**WORK INSTRUCTION**
Among the records below, find the lines that contain "repo" and copy each of them.

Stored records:
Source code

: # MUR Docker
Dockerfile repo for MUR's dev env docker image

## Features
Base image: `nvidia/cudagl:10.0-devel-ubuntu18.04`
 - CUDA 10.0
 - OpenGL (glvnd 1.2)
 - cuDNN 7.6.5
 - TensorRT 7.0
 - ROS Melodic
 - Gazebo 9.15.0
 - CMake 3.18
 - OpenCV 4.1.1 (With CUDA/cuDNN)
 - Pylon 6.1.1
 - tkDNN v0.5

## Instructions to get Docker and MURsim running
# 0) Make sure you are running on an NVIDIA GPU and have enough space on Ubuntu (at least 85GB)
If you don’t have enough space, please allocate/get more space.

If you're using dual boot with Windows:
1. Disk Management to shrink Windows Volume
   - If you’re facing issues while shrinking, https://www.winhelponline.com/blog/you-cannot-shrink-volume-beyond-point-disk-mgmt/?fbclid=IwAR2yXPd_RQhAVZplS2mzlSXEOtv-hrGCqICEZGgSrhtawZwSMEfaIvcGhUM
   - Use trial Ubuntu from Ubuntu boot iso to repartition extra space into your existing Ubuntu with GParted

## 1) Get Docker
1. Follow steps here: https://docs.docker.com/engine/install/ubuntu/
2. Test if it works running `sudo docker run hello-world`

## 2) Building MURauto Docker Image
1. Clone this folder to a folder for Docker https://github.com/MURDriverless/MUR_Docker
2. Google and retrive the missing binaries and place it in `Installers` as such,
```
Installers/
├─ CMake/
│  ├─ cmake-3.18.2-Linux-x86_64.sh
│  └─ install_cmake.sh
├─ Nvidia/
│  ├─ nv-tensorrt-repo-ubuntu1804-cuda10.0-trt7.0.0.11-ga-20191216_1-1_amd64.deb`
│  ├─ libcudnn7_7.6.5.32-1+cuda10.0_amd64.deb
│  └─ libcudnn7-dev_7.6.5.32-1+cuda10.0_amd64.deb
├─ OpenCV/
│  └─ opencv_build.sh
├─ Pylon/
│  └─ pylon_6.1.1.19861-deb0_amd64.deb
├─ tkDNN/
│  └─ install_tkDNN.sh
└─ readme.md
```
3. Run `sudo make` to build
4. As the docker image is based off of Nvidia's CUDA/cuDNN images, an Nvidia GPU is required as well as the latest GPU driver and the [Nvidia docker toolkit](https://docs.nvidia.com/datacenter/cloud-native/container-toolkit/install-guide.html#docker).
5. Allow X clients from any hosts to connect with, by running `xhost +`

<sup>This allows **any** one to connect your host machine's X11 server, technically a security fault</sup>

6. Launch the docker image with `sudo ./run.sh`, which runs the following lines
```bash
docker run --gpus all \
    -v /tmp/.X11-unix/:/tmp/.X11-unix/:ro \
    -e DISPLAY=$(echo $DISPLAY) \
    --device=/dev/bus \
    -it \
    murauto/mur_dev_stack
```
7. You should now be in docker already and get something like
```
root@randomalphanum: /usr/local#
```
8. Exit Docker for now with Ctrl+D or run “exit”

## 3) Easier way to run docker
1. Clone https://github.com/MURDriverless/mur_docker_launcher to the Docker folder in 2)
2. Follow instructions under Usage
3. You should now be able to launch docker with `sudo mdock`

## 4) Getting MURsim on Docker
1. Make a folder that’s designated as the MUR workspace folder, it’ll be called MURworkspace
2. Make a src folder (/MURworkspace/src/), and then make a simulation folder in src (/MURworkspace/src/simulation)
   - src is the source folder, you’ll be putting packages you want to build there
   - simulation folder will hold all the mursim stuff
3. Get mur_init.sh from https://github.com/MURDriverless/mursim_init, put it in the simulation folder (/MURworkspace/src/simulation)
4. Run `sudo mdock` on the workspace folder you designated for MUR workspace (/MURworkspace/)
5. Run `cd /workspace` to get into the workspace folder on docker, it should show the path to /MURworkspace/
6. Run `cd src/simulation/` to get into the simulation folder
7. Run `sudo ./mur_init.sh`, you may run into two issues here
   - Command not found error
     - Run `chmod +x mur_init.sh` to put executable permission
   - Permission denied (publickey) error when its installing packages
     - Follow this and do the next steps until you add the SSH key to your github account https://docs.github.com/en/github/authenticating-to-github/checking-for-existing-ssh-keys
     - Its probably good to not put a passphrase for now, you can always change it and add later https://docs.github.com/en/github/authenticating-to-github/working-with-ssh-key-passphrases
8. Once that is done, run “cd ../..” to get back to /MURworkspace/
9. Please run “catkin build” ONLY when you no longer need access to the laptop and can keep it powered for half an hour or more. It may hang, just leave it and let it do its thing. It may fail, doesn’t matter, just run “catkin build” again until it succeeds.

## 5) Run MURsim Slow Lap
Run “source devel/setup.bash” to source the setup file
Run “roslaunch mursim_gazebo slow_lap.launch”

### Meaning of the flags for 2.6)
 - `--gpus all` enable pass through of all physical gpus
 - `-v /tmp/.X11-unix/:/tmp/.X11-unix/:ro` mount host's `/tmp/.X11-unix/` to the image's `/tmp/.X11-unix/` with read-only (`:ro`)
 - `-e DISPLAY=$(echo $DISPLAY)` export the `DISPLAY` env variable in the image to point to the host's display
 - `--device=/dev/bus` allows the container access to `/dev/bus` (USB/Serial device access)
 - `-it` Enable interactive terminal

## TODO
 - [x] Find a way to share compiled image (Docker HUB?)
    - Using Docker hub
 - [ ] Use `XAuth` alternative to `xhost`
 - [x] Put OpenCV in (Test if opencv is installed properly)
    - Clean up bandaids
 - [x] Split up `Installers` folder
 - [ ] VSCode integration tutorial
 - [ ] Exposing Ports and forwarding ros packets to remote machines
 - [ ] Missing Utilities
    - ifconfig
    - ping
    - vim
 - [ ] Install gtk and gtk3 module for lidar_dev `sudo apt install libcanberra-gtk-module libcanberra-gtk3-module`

**PROBLEM SOLUTION**
Dockerfile repo for MUR's dev env docker image
│  ├─ nv-tensorrt-repo-ubuntu1804-cuda10.0-trt7.0.0.11-ga-20191216_1-1_amd64.deb`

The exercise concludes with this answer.